How can I prepare standard DNA for QPCR - (Sep/01/2006 )
Currently I am working on insect DNA using PCR. I would like continue on QPCR and for this I would like to know about the standard DNA samples protocol.
What in particular do you want to know?
Are you planning to do real time PCR with genomic DNA or with cDNA?
Do you already have primers and probes that you are planning to use?
Will you use SYBR green or a specific probe?
Is the gene of interest expressed at a high or low level?
Hi , I've started working with qPCR last week(before that I had done only 1 PCR, quite a change). I'm using cDNA as templates, a different dilutions. The first time I run the different dilutions I'v got a superb standard curve. BUt when I try to replicate it it never works, I'm far from the concentrations of copies I'm supposed to have. What would you suggest. I though I should redo my dilutions everytime I run the q PCR so they will be fresh with NO contamination. I'm using Rotorgene 3000 with Sybr.

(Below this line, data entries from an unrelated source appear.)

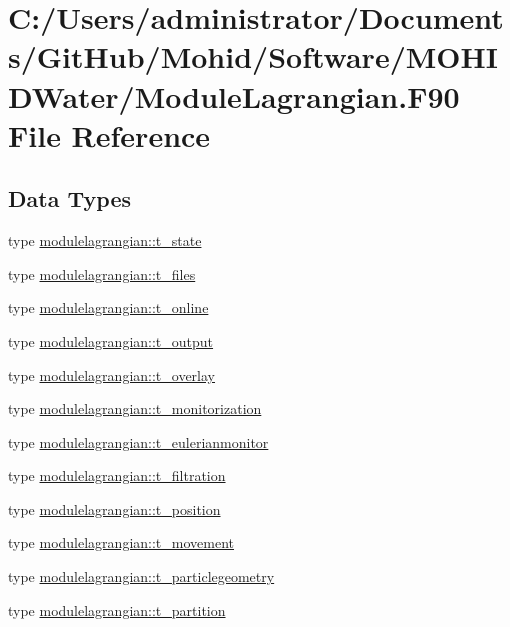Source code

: \hypertarget{_module_lagrangian_8_f90}{}\section{C\+:/\+Users/administrator/\+Documents/\+Git\+Hub/\+Mohid/\+Software/\+M\+O\+H\+I\+D\+Water/\+Module\+Lagrangian.F90 File Reference}
\label{_module_lagrangian_8_f90}
\subsection*{Data Types}
\begin{DoxyCompactItemize}
\item 
type \mbox{\hyperlink{structmodulelagrangian_1_1t__state}{modulelagrangian\+::t\+\_\+state}}
\item 
type \mbox{\hyperlink{structmodulelagrangian_1_1t__files}{modulelagrangian\+::t\+\_\+files}}
\item 
type \mbox{\hyperlink{structmodulelagrangian_1_1t__online}{modulelagrangian\+::t\+\_\+online}}
\item 
type \mbox{\hyperlink{structmodulelagrangian_1_1t__output}{modulelagrangian\+::t\+\_\+output}}
\item 
type \mbox{\hyperlink{structmodulelagrangian_1_1t__overlay}{modulelagrangian\+::t\+\_\+overlay}}
\item 
type \mbox{\hyperlink{structmodulelagrangian_1_1t__monitorization}{modulelagrangian\+::t\+\_\+monitorization}}
\item 
type \mbox{\hyperlink{structmodulelagrangian_1_1t__eulerianmonitor}{modulelagrangian\+::t\+\_\+eulerianmonitor}}
\item 
type \mbox{\hyperlink{structmodulelagrangian_1_1t__filtration}{modulelagrangian\+::t\+\_\+filtration}}
\item 
type \mbox{\hyperlink{structmodulelagrangian_1_1t__position}{modulelagrangian\+::t\+\_\+position}}
\item 
type \mbox{\hyperlink{structmodulelagrangian_1_1t__movement}{modulelagrangian\+::t\+\_\+movement}}
\item 
type \mbox{\hyperlink{structmodulelagrangian_1_1t__particlegeometry}{modulelagrangian\+::t\+\_\+particlegeometry}}
\item 
type \mbox{\hyperlink{structmodulelagrangian_1_1t__partition}{modulelagrangian\+::t\+\_\+partition}}

\end{DoxyCompactItemize}
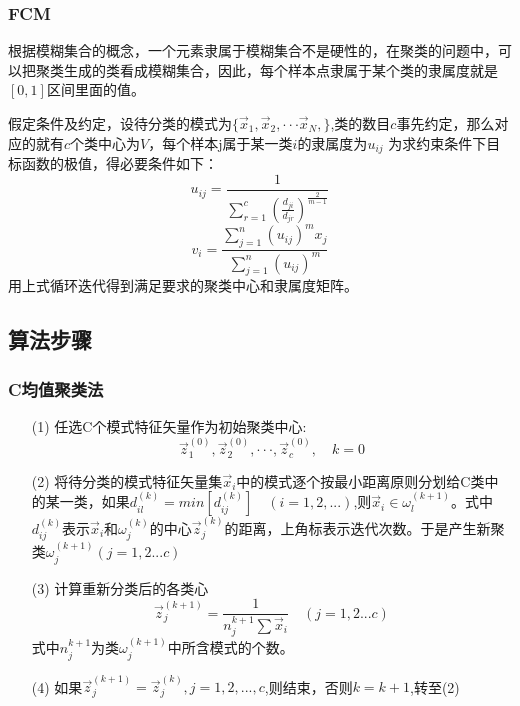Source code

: \documentclass{article}
\begin{document}
\subsubsection{FCM}
根据模糊集合的概念，一个元素隶属于模糊集合不是硬性的，在聚类的问题中，可以把聚类生成的类看成模糊集合，因此，每个样本点隶属于某个类的隶属度就是$[0,1]$区间里面的值。

假定条件及约定，设待分类的模式为$\{\Vec{x}_1,\Vec{x}_2,···\Vec{x}_N,\}$,类的数目$c$事先约定，那么对应的就有$c$个类中心为$V$，每个样本j属于某一类$i$的隶属度为$u_{ij}$
为求约束条件下目标函数的极值，得必要条件如下：
\begin{equation}
    u_{ij} = \frac{1}{\sum\limits_{r=1}^{c}(\frac{d_{ji}}{d_{jr}})^{\frac{2}{m-1}}}
    \label{1}
\end{equation}
\begin{equation}
    v_{i} = \frac{\sum\limits_{j=1}^{n}(u_{ij})^m x_j}{\sum\limits_{j=1}^{n}(u_{ij})^m}
    \label{2}
\end{equation}
用上式循环迭代得到满足要求的聚类中心和隶属度矩阵。
\subsection{算法步骤}
\subsubsection{C均值聚类法}
\begin{enumerate}
    \item[(1)] 任选C个模式特征矢量作为初始聚类中心:\[
    \Vec{z}_1^{(0)},\Vec{z}_2^{(0)},···,\Vec{z}_c^{(0)}, \quad k=0
    \]
    \item[(2)] 将待分类的模式特征矢量集$\Vec{x}_i$中的模式逐个按最小距离原则分划给C类中的某一类，如果$d_{il}^{(k)} = min[d_{ij}^{(k)}] \quad (i = 1,2,...)$,则$\Vec{x}_i\in \omega_l^{(k+1)}$。式中$d_{ij}^{(k)}$表示$\Vec{x}_i$和$\omega_j^{(k)}$的中心$\Vec{z}_j^{(k)}$的距离，上角标表示迭代次数。于是产生新聚类$\omega_j^{(k+1)} (j = 1,2...c)$
    \item[(3)] 计算重新分类后的各类心\[
    \Vec{z}_j^{(k+1)} = \frac{1}{n_j^{k+1}\sum\Vec{x}_i} \quad (j = 1,2...c)
    \]
    式中$n_j^{k+1}$为类$\omega_j^{(k+1)}$中所含模式的个数。
    \item[(4)] 如果$\Vec{z}_j^{(k+1)} = \Vec{z}_j^{(k)},j = 1,2,...,c$,则结束，否则$k = k+1$,转至(2)
\end{enumerate}
\end{document}
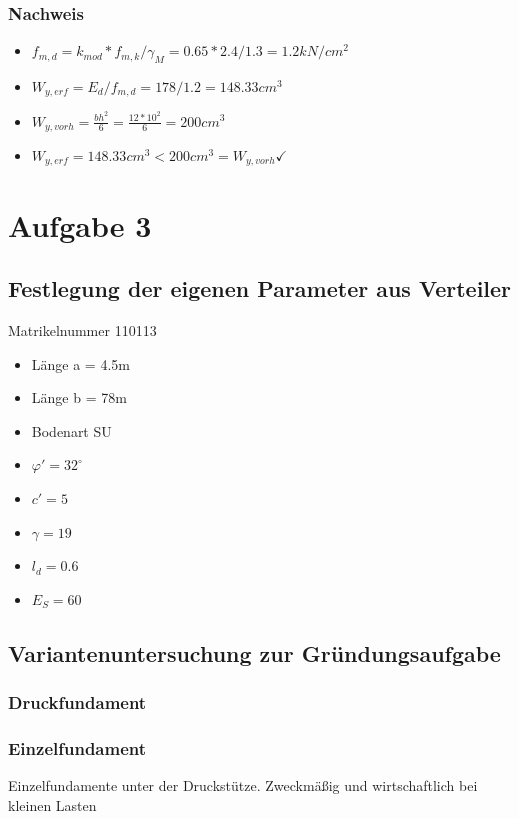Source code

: \documentclass[11pt,fleqn,a4paper,halfparskip]{article}
\begin{document}
\subsubsection*{Nachweis}
\begin{itemize}
\item[] $f_{m,d} = k_{mod} * f_{m,k} / \gamma_M = 0.65*2.4/1.3 = 1.2kN/cm^2$
\item[] $W_{y,erf} = E_d/f_{m,d} = 178/1.2 = 148.33cm^3$
\item[] $W_{y,vorh} = \frac{bh^2}{6} = \frac{12*10^2}{6} = 200cm^3$
\item[] $W_{y,erf} = 148.33cm^3 < 200cm^3 = W_{y,vorh}\checkmark$
\end{itemize}
\newpage
\pagestyle{empty}



\pagestyle{plain}

\section{Aufgabe 3}
\subsection*{Festlegung der eigenen Parameter aus Verteiler}
Matrikelnummer 110113
\begin{itemize}
\item Länge a = 4.5m
\item Länge b = 78m
\item Bodenart SU
\item $\varphi' = 32^\circ$
\item $c' = 5$
\item $\gamma = 19$
\item $l_d = 0.6$
\item $E_S = 60$
\end{itemize}
\subsection{Variantenuntersuchung zur Gründungsaufgabe}
\subsubsection{Druckfundament}
\subsubsection*{Einzelfundament}
Einzelfundamente unter der Druckstütze. Zweckmäßig und wirtschaftlich bei kleinen Lasten
\end{document}
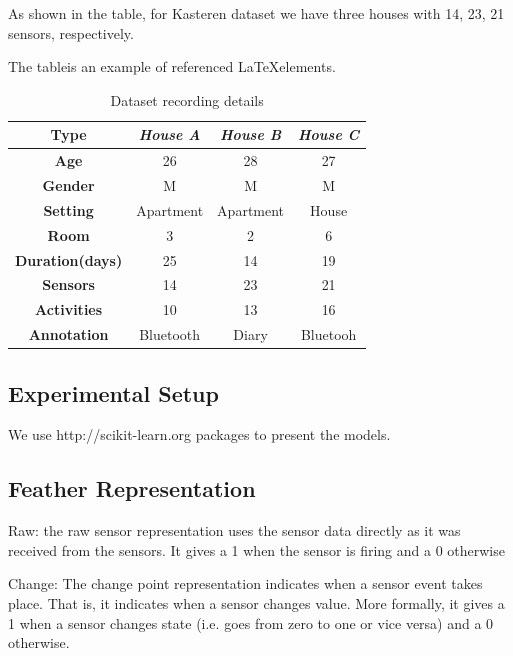 \documentclass[11pt, oneside]{article}   	%
\begin{document}
As shown in the table, for Kasteren dataset we have three houses with 14, 23, 21 sensors, respectively.

The tableis an example of referenced \LaTeX elements.
 
\begin{table}[t!]
\small
\begin{center}
\begin{tabular}{||c|c|c|c|||}
\hline
\textbf{Type} & \emph{House A} & \emph{House B} & \emph{House C}\\ \hline
\textbf{Age} & 26 & 28 & 27\\ \hline
\textbf{Gender} & M & M & M\\ \hline
\textbf{Setting} & Apartment & Apartment & House\\ \hline
\textbf{Room} & 3 & 2 & 6\\ \hline
\textbf{Duration(days)} & 25 & 14 & 19\\ \hline
\textbf{Sensors} & 14 & 23 & 21\\ \hline
\textbf{Activities} & 10 & 13 & 16\\ \hline
\textbf{Annotation} & Bluetooth & Diary & Bluetooh\\ \hline
\end{tabular}
\end{center}
\caption{Dataset recording details}
\label{table:fake-attacks}
\vspace{-0.3cm}
\end{table}


\subsection{Experimental Setup}

We use http://scikit-learn.org packages to present the models.



\subsection{Feather Representation}

Raw: the raw sensor representation uses the sensor data directly as it was received from the sensors. It gives a 1 when the sensor is firing and a 0 otherwise 


Change: The change point representation indicates when a sensor event takes place. That is, it indicates when a sensor changes value. More formally, it gives a 1 when a sensor changes state (i.e. goes from zero to one or vice versa) and a 0 otherwise.
\end{document}
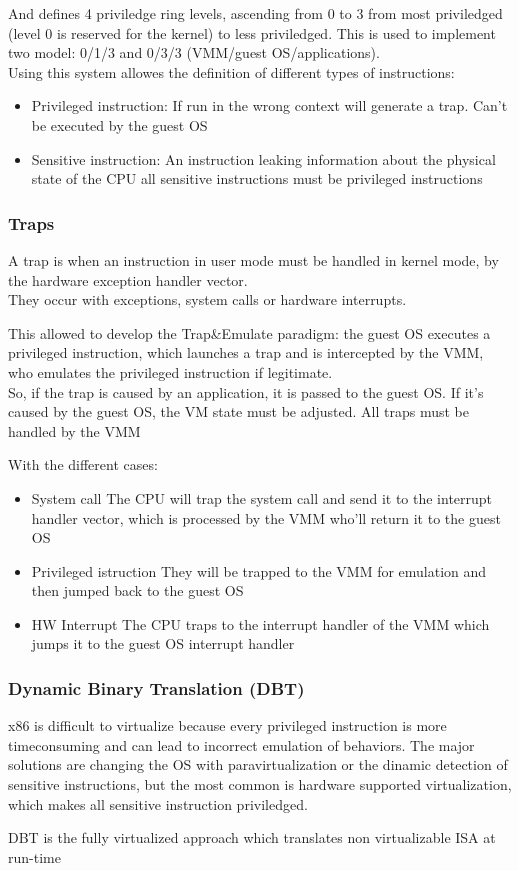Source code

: \documentclass[12pt, a4paper]{article}
\begin{document}
And defines 4 priviledge ring levels, ascending from 0 to 3 from most priviledged (level 0 is reserved for the kernel)
to less priviledged. This is used to implement two model: 0/1/3 and 0/3/3 (VMM/guest OS/applications).\\
Using this system allowes the definition of different types of instructions:
\begin{itemize}
    \item Privileged instruction: If run in the wrong context will generate a trap. Can't be executed by the guest OS
    \item Sensitive instruction: An instruction leaking information about the physical state of the CPU
    \subitem all sensitive instructions must be privileged instructions
\end{itemize}

\subsubsection{Traps}
A trap is when an instruction in user mode must be handled in kernel mode, by the hardware exception handler vector.\\
They occur with exceptions, system calls or hardware interrupts.

This allowed to develop the Trap\&Emulate paradigm: the guest OS executes a privileged instruction, which launches
a trap and is intercepted by the VMM, who emulates the privileged instruction if legitimate.\\So, if the trap is 
caused by an application, it is passed to the guest OS. If it's caused by the guest OS, the VM state must be 
adjusted. All traps must be handled by the VMM

With the different cases:
\begin{itemize}
    \item System call
    \subitem The CPU will trap the system call and send it to the interrupt handler vector, which is processed by 
    the VMM who'll return it to the guest OS
    \item Privileged istruction
    \subitem They will be trapped to the VMM for emulation and then jumped back to the guest OS
    \item HW Interrupt
    \subitem The CPU traps to the interrupt handler of the VMM which jumps it to the guest OS interrupt handler
\end{itemize}

\subsubsection{Dynamic Binary Translation (DBT)}
x86 is difficult to virtualize because every privileged instruction is more timeconsuming and can lead to incorrect 
emulation of behaviors. The major solutions are changing the OS with paravirtualization or the dinamic detection of
sensitive instructions, but the most common is hardware supported virtualization, which makes all sensitive 
instruction priviledged.

DBT is the fully virtualized approach which translates non virtualizable ISA  at run-time 
\end{document}
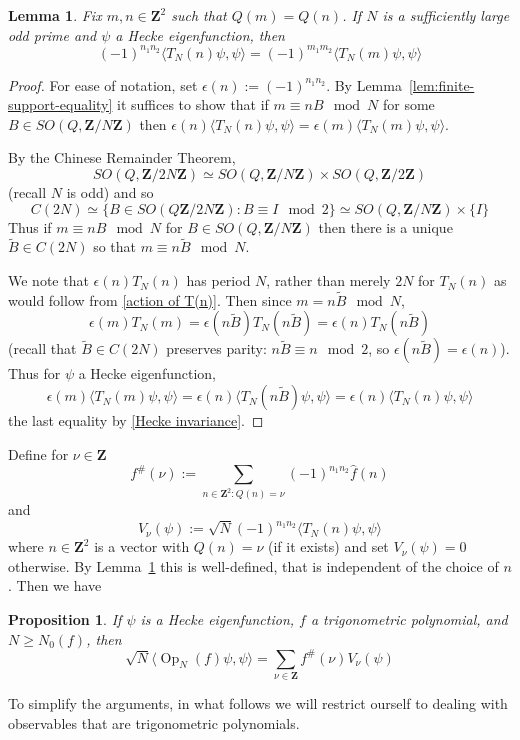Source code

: \documentclass[12pt]{amsart}
\newtheorem{lem}[thm]{Lemma}%
\newtheorem{prop}[thm]{Proposition}%
\theoremstyle{plain}
\newcommand{\Z}{{\mathbf Z}}
\newcommand{\TN}{T_N}  %
\newcommand{\OPN}{\operatorname{Op}_N}
\newcommand{\torusN}{C(2N)}%
\renewcommand{\^}{\widehat}
\newcommand{\fs}{f^\#}
\newcommand{\vnn}{\nu}
\begin{document}
\begin{lem}\label{lem:hyperbola} 
Fix $m,n\in \Z^2$ such that $Q(m)=Q(n)$. 
If $N$ is a sufficiently large odd prime and  $\psi$  a Hecke
eigenfunction, then 
$$
(-1)^{n_1 n_2}\langle \TN(n)\psi,\psi \rangle = 
(-1)^{m_1 m_2}\langle \TN(m)\psi,\psi \rangle 
$$
\end{lem}
\begin{proof}
For ease of notation, set $\epsilon(n):=(-1)^{n_1 n_2}$. 
By Lemma~\ref{lem:finite-support-equality} it suffices to show 
that if $m\equiv nB \mod N$ for
some $B\in SO(Q,\Z/N\Z)$ then 
$\epsilon(n)\langle \TN(n)\psi,\psi \rangle =  
\epsilon(m)\langle \TN(m)\psi,\psi \rangle$.  

By  the Chinese Remainder Theorem, 
$$
SO(Q,\Z/2N\Z)\simeq
SO(Q,\Z/N\Z)\times SO(Q,\Z/2\Z)
$$ 
(recall $N$ is odd) and so 
$$
\torusN\simeq\{B\in SO(Q\Z/2N\Z):B\equiv I\mod 2 \} \simeq 
SO(Q,\Z/N\Z)\times \{I\}
$$
Thus if $m\equiv nB \mod N$ for $B\in SO(Q,\Z/N\Z)$ then there is a
unique $\tilde B\in \torusN$ so that $m\equiv n\tilde B \mod N$. 


We  note that $\epsilon(n)\TN(n)$ has period $N$, rather than
merely $2N$ for $\TN(n)$ as would follow from \eqref{action of T(n)}. 
Then since $m=n\tilde B \mod N$, 
$$
\epsilon(m)\TN(m) = \epsilon(n\tilde B) \TN(n\tilde B) =
\epsilon(n)\TN(n\tilde B)
$$
(recall that $\tilde B\in\torusN$ preserves parity: $n\tilde B\equiv
n\mod 2$, so $\epsilon(n\tilde B) = \epsilon(n)$). 
Thus for $\psi$ a Hecke eigenfunction, 
$$
\epsilon(m)\langle \TN(m)\psi,\psi\rangle = 
\epsilon(n)\langle \TN(n\tilde B)\psi,\psi\rangle = 
\epsilon(n)\langle \TN(n)\psi,\psi\rangle
$$
the last equality by \eqref{Hecke invariance}.  
\end{proof}

Define for $\vnn\in \Z$ 
$$
\fs(\vnn):= \sum_{n\in \Z^2: Q(n)=\vnn} (-1)^{n_1 n_2}\^f(n)
$$
and 
\begin{equation}
\label{eq:V-definition}
V_\vnn(\psi):= \sqrt{N} (-1)^{n_1n_2} \langle\TN(n)\psi,\psi \rangle
\end{equation}
where  $n\in \Z^2$ is a vector with $Q(n) = \vnn$ (if it exists)
and set $V_\vnn(\psi) = 0$ otherwise. By Lemma~\ref{lem:hyperbola} this
is well-defined, that is independent of the choice of $n$. 
Then we have 
\begin{prop}\label{prop:rewrite}
If $\psi$ is a Hecke eigenfunction, $f$ a trigonometric polynomial, 
and $N\geq N_0(f)$, then 
$$
\sqrt{N} \langle\OPN(f)\psi,\psi \rangle  = 
\sum_{\vnn\in \Z} \fs(\vnn) V_\vnn(\psi)
$$
\end{prop} 
To simplify the arguments, in what follows we will restrict ourself to
dealing with observables that are trigonometric polynomials. 
\end{document}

How to prepare you rstandard....
You may run a PCR using your target specific primer--> clean up your PCR product--> quantitate your PCR product using spectrophotometer--> convert your spectro reading into DNA copy number--> perform a 10 fold serail dilution on you standard and subject to real-time PCR.
You should a able to observe the amplification curve comming up sequencailly interval by 3.3 cycle :-)
since your starting meterial is cDNA while you standard is dsDNA, you should perform a 2nd strand DNA synthesis prio to your PCR.